The airport was a breeze, though the customs guy seemed baffled by Armando’s passport and stamped the entry on a random page of text. Hope it won’t be a problem when we leave. The new airport is a good hour from downtown by car, and the highway is apparently very strictly speed controlled despite being a multi-lane controlled access road, but the ride was uneventful. I was happy to get the adoration I richly deserve when we checked in to the hostel.
To power through the evening, I convinced Armando we should go for a brief walk rather than collapse into bed at just 7pm. As a nominal destination, he chose Sirkeci Railway Station, former terminus of the famed Orient Express, though today just a commuter terminal.
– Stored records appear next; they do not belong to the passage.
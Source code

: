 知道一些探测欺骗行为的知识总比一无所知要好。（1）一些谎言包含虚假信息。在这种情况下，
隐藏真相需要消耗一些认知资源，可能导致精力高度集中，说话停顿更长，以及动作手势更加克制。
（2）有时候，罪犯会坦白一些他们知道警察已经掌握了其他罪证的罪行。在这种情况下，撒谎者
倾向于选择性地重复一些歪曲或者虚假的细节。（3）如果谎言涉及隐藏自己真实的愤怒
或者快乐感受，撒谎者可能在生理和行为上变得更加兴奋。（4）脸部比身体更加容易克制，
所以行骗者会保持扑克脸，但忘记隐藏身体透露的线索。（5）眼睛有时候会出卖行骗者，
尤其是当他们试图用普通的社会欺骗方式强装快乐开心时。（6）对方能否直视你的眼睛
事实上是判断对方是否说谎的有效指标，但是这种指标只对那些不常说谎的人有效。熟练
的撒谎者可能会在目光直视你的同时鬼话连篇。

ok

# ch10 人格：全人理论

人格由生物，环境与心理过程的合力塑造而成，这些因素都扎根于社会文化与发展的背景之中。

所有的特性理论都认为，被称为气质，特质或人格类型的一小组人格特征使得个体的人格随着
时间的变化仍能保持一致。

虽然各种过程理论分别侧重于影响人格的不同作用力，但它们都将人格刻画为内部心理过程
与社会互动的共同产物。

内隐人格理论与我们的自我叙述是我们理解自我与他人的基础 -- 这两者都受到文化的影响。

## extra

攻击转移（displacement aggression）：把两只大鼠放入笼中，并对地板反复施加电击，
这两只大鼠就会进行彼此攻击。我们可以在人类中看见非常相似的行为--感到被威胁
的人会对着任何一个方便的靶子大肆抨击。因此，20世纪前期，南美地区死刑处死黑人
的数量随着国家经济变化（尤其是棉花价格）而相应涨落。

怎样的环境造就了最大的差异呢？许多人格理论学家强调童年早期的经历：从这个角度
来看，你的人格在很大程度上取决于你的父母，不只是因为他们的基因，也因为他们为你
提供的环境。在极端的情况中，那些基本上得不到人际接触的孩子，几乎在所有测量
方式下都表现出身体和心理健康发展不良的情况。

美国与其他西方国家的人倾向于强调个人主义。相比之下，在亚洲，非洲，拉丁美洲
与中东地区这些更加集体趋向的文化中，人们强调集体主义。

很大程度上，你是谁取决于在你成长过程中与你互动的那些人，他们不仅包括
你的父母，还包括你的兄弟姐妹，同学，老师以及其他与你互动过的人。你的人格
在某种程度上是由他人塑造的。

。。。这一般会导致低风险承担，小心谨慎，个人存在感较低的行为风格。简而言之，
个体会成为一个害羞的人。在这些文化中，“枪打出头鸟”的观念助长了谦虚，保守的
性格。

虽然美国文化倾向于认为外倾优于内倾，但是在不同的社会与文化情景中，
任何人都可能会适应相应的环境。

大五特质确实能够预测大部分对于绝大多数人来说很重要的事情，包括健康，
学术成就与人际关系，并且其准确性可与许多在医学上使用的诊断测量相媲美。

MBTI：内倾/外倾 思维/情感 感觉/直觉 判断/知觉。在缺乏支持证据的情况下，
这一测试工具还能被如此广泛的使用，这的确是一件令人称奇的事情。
The grandeur is certainly gone, but you can sort of see what it was, and there is a period-atmosphere restaurant still operating there. (But we found better Orient Express ambience at other stops we’ll mention later!)
We continued to the waterfront and walked halfway across the Galata Bridge, which spans the Golden Horn. The lower level of the bridge has a number of restaurants—obviously touristy, but we were too tired to care, and we really wanted a beer. The guys on the left really tried to sell it to us to eat at their place.
The waterfront is a highlight of Istanbul, I think. Ferries are crawling everywhere, like Hong Kong. There is life and atmosphere. Across the Golden Horn is the hill on which Galata Tower sits, a lookout built in 1349 by the entrepreneurial and seagoing Genoese. Just around the corner to the left is the Bosphorus (literally “ford of the cow,” whence also “Oxford”), which means just around the corner to the right is Asia. The weight of multicultural history is heavy here.
But, by this time, so were our eyelids, so we let the melatonin do its work and put us to sleep so we could jump into a full day tomorrow.